## WHAT THE TASK ASKS
Given the listing below, write out exactly the lines starting with the line that has "- add a profile picture and make it round." and going on through the line that has "- [ ] As a suer, I", both kept.
### DATA SUPPLIED
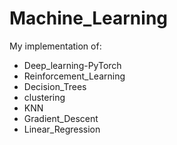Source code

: # Machine_Learning
My implementation of:
- Deep_learning-PyTorch  
- Reinforcement_Learning
- Decision_Trees  
- clustering
- KNN
- Gradient_Descent
- Linear_Regression  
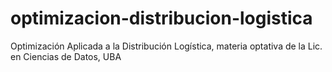 # optimizacion-distribucion-logistica
Optimización Aplicada a la Distribución Logística, materia optativa de la Lic. en Ciencias de Datos, UBA
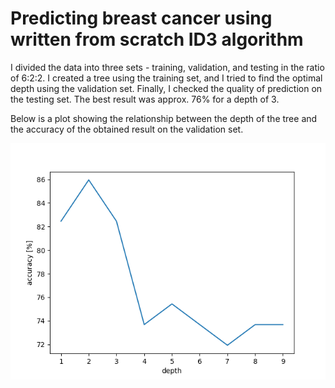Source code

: # Predicting breast cancer using written from scratch ID3 algorithm
I divided the data into three sets - training, validation, and testing in the ratio of 6:2:2. I created a tree using the training set, and I tried to find the optimal depth using the validation set. Finally, I checked the quality of prediction on the testing set. The best result was approx. 76% for a depth of 3. 
 
Below is a plot showing the relationship between the depth of the tree and the accuracy of the obtained result on the validation set.  

![](https://github.com/kajakaj/ID3_breast_cancer_prediction/blob/main/resources/plot_id3.png?raw=true)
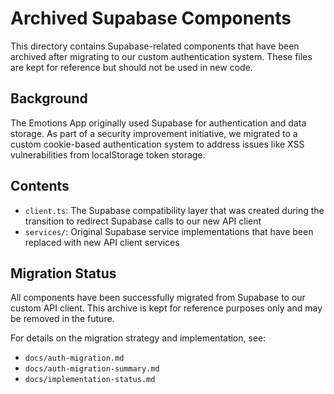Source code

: # Archived Supabase Components

This directory contains Supabase-related components that have been archived after migrating to our custom authentication system. These files are kept for reference but should not be used in new code.

## Background

The Emotions App originally used Supabase for authentication and data storage. As part of a security improvement initiative, we migrated to a custom cookie-based authentication system to address issues like XSS vulnerabilities from localStorage token storage.

## Contents

- `client.ts`: The Supabase compatibility layer that was created during the transition to redirect Supabase calls to our new API client
- `services/`: Original Supabase service implementations that have been replaced with new API client services

## Migration Status

All components have been successfully migrated from Supabase to our custom API client. This archive is kept for reference purposes only and may be removed in the future.

For details on the migration strategy and implementation, see:
- `docs/auth-migration.md`
- `docs/auth-migration-summary.md`
- `docs/implementation-status.md` 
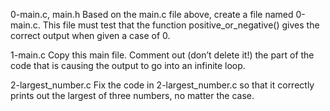 0-main.c, main.h
Based on the main.c file above, create a file named 0-main.c. This file must test that the function positive_or_negative() gives the correct output when given a case of 0.

1-main.c
Copy this main file. Comment out (don’t delete it!) the part of the code that is causing the output to go into an infinite loop.

2-largest_number.c
Fix the code in 2-largest_number.c so that it correctly prints out the largest of three numbers, no matter the case.
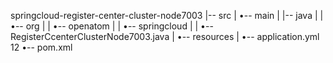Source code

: springcloud-register-center-cluster-node7003
|-- src
|   •-- main
|       |-- java
|       |   •-- org
|       |       •-- openatom
|       |           •-- springcloud
|       |               •-- RegisterCcenterClusterNode7003.java
|       •-- resources
|           •-- application.yml
12
•-- pom.xml
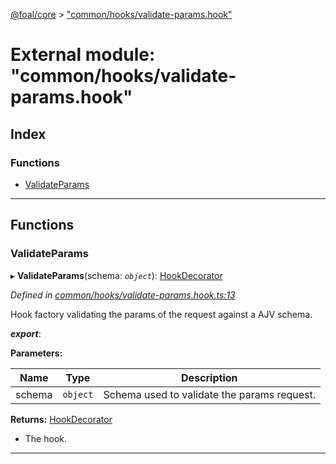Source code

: [@foal/core](../README.md) > ["common/hooks/validate-params.hook"](../modules/_common_hooks_validate_params_hook_.md)

# External module: "common/hooks/validate-params.hook"

## Index

### Functions

* [ValidateParams](_common_hooks_validate_params_hook_.md#validateparams)

---

## Functions

<a id="validateparams"></a>

###  ValidateParams

▸ **ValidateParams**(schema: *`object`*): [HookDecorator](_core_hooks_.md#hookdecorator)

*Defined in [common/hooks/validate-params.hook.ts:13](https://github.com/FoalTS/foal/blob/cf326d07/packages/core/src/common/hooks/validate-params.hook.ts#L13)*

Hook factory validating the params of the request against a AJV schema.

*__export__*: 

**Parameters:**

| Name | Type | Description |
| ------ | ------ | ------ |
| schema | `object` |  Schema used to validate the params request. |

**Returns:** [HookDecorator](_core_hooks_.md#hookdecorator)
- The hook.

___

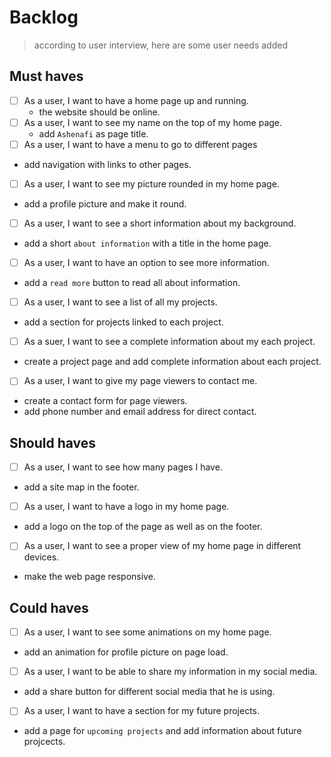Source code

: # Backlog

> according to user interview, here are some user needs added

## Must haves

- [ ] As a user, I want to have a home page up and running.
  - the website should be online.
- [ ] As a user, I want to see my name on the top of my home page.
  - add `Ashenafi` as page title.
- [ ] As a user, I want to have a menu to go to different pages
- add navigation with links to other pages.
- [ ] As a user, I want to see my picture rounded in my home page.
- add a profile picture and make it round.
- [ ] As a user, I want to see a short information about my background.
- add a short `about information` with a title in the home page.
- [ ] As a user, I want to have an option to see more information.
- add a `read more` button to read all about information.
- [ ] As a user, I want to see a list of all my projects.
- add a section for projects linked to each project.
- [ ] As a suer, I want to see a complete information about my each project.
- create a project page and add complete information about each project.
- [ ] As a user, I want to give my page viewers to contact me.
- create a contact form for page viewers.
- add phone number and email address for direct contact.

## Should haves

- [ ] As a user, I want to see how many pages I have.
- add a site map in the footer.
- [ ] As a user, I want to have a logo in my home page.
- add a logo on the top of the page as well as on the footer.
- [ ] As a user, I want to see a proper view of my home page in different devices.
 - make the web page responsive.

## Could haves

- [ ] As a user, I want to see some animations on my home page.
- add an animation for profile picture on page load.
- [ ] As a user, I want to be able to share my information in my social media.
- add a share button for different social media that he is using.
- [ ] As a user, I want to have a section for my future projects.
- add a page for `upcoming projects` and add information about future projcects.
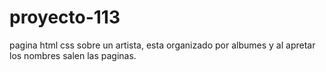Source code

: # proyecto-113
pagina html css sobre un artista, esta organizado por albumes y al apretar los nombres salen las paginas.
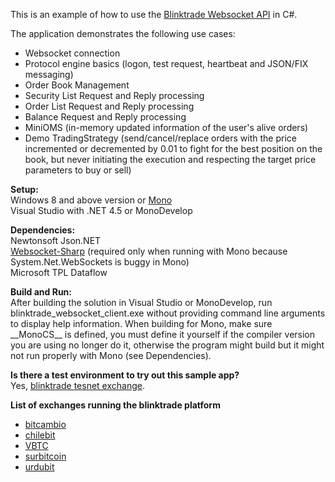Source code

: This is an example of how to use the <a href="https://blinktrade.com/docs/#getting-started">Blinktrade Websocket API</a> in C#.

The application demonstrates the following use cases:

- Websocket connection
- Protocol engine basics (logon, test request, heartbeat and JSON/FIX messaging)
- Order Book Management
- Security List Request and Reply processing
- Order List Request and Reply processing
- Balance Request and Reply processing
- MiniOMS (in-memory updated information of the user's alive orders)
- Demo TradingStrategy (send/cancel/replace orders with the price incremented or decremented by 0.01 to fight for the best position on the book, but never initiating the execution and respecting the target price parameters to buy or sell)


<b>Setup:</b><br>
Windows 8 and above version or <a href="http://www.mono-project.com/">Mono</a><br>
Visual Studio with .NET 4.5 or MonoDevelop<br>

<b>Dependencies:</b><br>
Newtonsoft Json.NET<br>
<a href="https://github.com/sta/websocket-sharp">Websocket-Sharp</a> (required only when running with Mono because System.Net.WebSockets is buggy in Mono)<br>
Microsoft TPL Dataflow<br>

<b>Build and Run:</b><br>
After building the solution in Visual Studio or MonoDevelop, run blinktrade_websocket_client.exe without providing command line arguments to display help information. When building for Mono, make sure \_\_MonoCS\_\_ is defined, you must define it yourself if the compiler version you are using no longer do it, otherwise the program might build but it might not run properly with Mono (see Dependencies).<br>

<b>Is there a test environment to try out this sample app?</b><br>
Yes, <a href="https://testnet.blinktrade.com/">blinktrade tesnet exchange</a>.

<b>List of exchanges running the blinktrade platform</b><br>
- [bitcambio](https://bitcambio.com.br/)
- [chilebit](https://chilebit.net)
- [VBTC](https://vbtc.vn)
- [surbitcoin](https://surbitcoin.com) 
- [urdubit](https://urdubit.com)
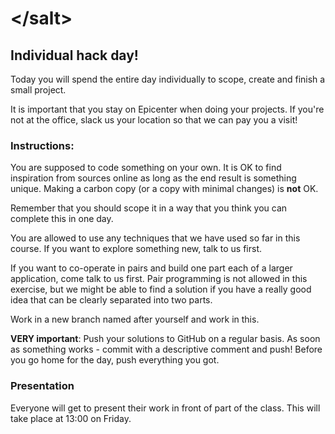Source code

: # &lt;/salt&gt;

## Individual hack day!

Today you will spend the entire day individually to scope, create and finish a small project.

It is important that you stay on Epicenter when doing your projects. If you're not at the office, slack us your location so that we can pay you a visit!

### Instructions:

You are supposed to code something on your own. It is OK to find inspiration from sources online as long as the end result is something unique. Making a carbon copy (or a copy with minimal changes) is __not__ OK.

Remember that you should scope it in a way that you think you can complete this in one day.

You are allowed to use any techniques that we have used so far in this course. If you want to explore something new, talk to us first.

If you want to co-operate in pairs and build one part each of a larger application, come talk to us first. Pair programming is not allowed in this exercise, but we might be able to find a solution if you have a really good idea that can be clearly separated into two parts.

Work in a new branch named after yourself and work in this.

__VERY important__: Push your solutions to GitHub on a regular basis. As soon as something works - commit with a descriptive comment and push! Before you go home for the day, push everything you got.


### Presentation
Everyone will get to present their work in front of part of the class. This will take place at 13:00 on Friday.
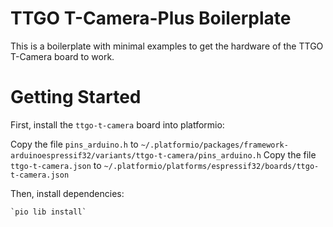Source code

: # TTGO T-Camera-Plus Boilerplate

This is a boilerplate with minimal examples to get the hardware of the TTGO T-Camera board to work.

# Getting Started

First, install the `ttgo-t-camera` board into platformio:

Copy the file `pins_arduino.h` to
`~/.platformio/packages/framework-arduinoespressif32/variants/ttgo-t-camera/pins_arduino.h`
Copy the file `ttgo-t-camera.json` to
`~/.platformio/platforms/espressif32/boards/ttgo-t-camera.json`

Then, install dependencies:

    `pio lib install`

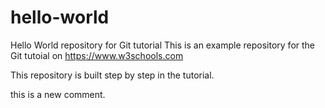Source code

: # hello-world
Hello World repository for Git tutorial
This is an example repository for the Git tutoial on https://www.w3schools.com

This repository is built step by step in the tutorial.

this is a new comment.
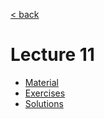 [< back](../../README.md)

# Lecture 11

- [Material](material.md)
- [Exercises](exercises.md)
- [Solutions](solutions.md)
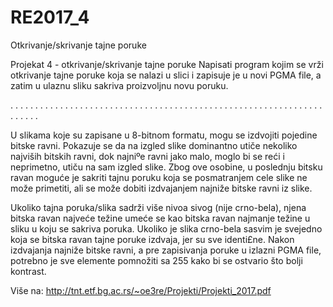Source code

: # RE2017_4
Otkrivanje/skrivanje tajne poruke


Projekat 4 - otkrivanje/skrivanje tajne poruke
Napisati program kojim se vrži otkrivanje tajne poruke koja se nalazi u slici i zapisuje je u
novi PGMA file, a zatim u ulaznu sliku sakriva proizvoljnu novu poruku.

. . . . . . . . . . . . . . . . . . . . . . . . . . . . . . . . . . . . . . . . . . . . . . . . . . . . . . . . . . . . . . . . . . . . . 

U slikama koje su zapisane u 8-bitnom formatu, mogu se izdvojiti pojedine bitske ravni. 
Pokazuje se da na izgled slike dominantno utiče nekoliko najviših bitskih ravni, dok najniºe ravni jako malo, moglo bi se reći i neprimetno, utiču na sam izgled slike. Zbog ove osobine, u poslednju bitsku ravan moguće je sakriti tajnu poruku koja se
posmatranjem cele slike ne može primetiti, ali se može dobiti izdvajanjem najniže bitske ravni
iz slike.

Ukoliko tajna poruka/slika sadrži više nivoa sivog (nije crno-bela), njena bitska ravan najveće
težine umeće se kao bitska ravan najmanje težine u sliku u koju se sakriva poruka. Ukoliko
je slika crno-bela sasvim je svejedno koja se bitska ravan tajne poruke izdvaja, jer su sve identi£ne.
Nakon izdvajanja najniže bitske ravni, a pre zapisivanja poruke u izlazni PGMA file,
potrebno je sve elemente pomnožiti sa 255 kako bi se ostvario što bolji kontrast.


Više na: http://tnt.etf.bg.ac.rs/~oe3re/Projekti/Projekti_2017.pdf
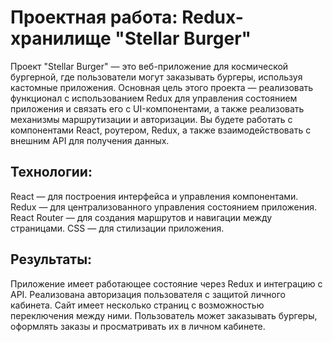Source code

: # Проектная работа: Redux-хранилище "Stellar Burger"
Проект "Stellar Burger" — это веб-приложение для космической бургерной, где пользователи могут заказывать бургеры, используя кастомные приложения. Основная цель этого проекта — реализовать функционал с использованием Redux для управления состоянием приложения и связать его с UI-компонентами, а также реализовать механизмы маршрутизации и авторизации. Вы будете работать с компонентами React, роутером, Redux, а также взаимодействовать с внешним API для получения данных.

## Технологии:
React — для построения интерфейса и управления компонентами.
Redux — для централизованного управления состоянием приложения.
React Router — для создания маршрутов и навигации между страницами.
CSS — для стилизации приложения.

## Результаты:
Приложение имеет работающее состояние через Redux и интеграцию с API.
Реализована авторизация пользователя с защитой личного кабинета.
Сайт имеет несколько страниц с возможностью переключения между ними.
Пользователь может заказывать бургеры, оформлять заказы и просматривать их в личном кабинете.
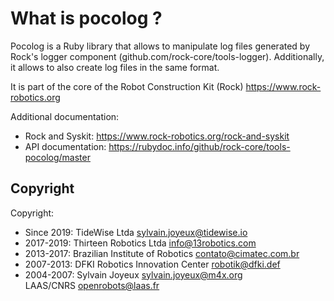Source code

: # What is pocolog ?

Pocolog is a Ruby library that allows to manipulate log files generated
by Rock's logger component (github.com/rock-core/tools-logger). Additionally,
it allows to also create log files in the same format.

It is part of the core of the Robot Construction Kit (Rock) https://www.rock-robotics.org

Additional documentation:
* Rock and Syskit: https://www.rock-robotics.org/rock-and-syskit
* API documentation: https://rubydoc.info/github/rock-core/tools-pocolog/master

## Copyright

Copyright:
- Since 2019: TideWise Ltda <sylvain.joyeux@tidewise.io>
- 2017-2019: Thirteen Robotics Ltda <info@13robotics.com>
- 2013-2017: Brazilian Institute of Robotics <contato@cimatec.com.br>
- 2007-2013: DFKI Robotics Innovation Center <robotik@dfki.def>
- 2004-2007:
    Sylvain Joyeux <sylvain.joyeux@m4x.org>  
    LAAS/CNRS <openrobots@laas.fr>  
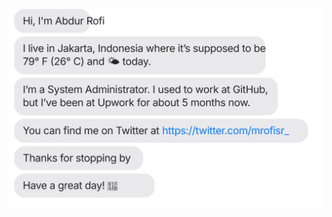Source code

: [![](https://raw.githubusercontent.com/mrofisr/mrofisr/main/chat.svg?token=AAABPWFQB3UQVH67GAPKNRLAXLBQG)](https://twitter.com/mrofisr_)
######
## EXERCISE SOLUTION
- add a profile picture and make it round.
- [ ] As a user, I want to see a short information about my background.
- add a short `about information` with a title in the home page.
- [ ] As a user, I want to have an option to see more information.
- add a `read more` button to read all about information.
- [ ] As a user, I want to see a list of all my projects.
- add a section for projects linked to each project.
- [ ] As a suer, I want to see a complete information about my each project.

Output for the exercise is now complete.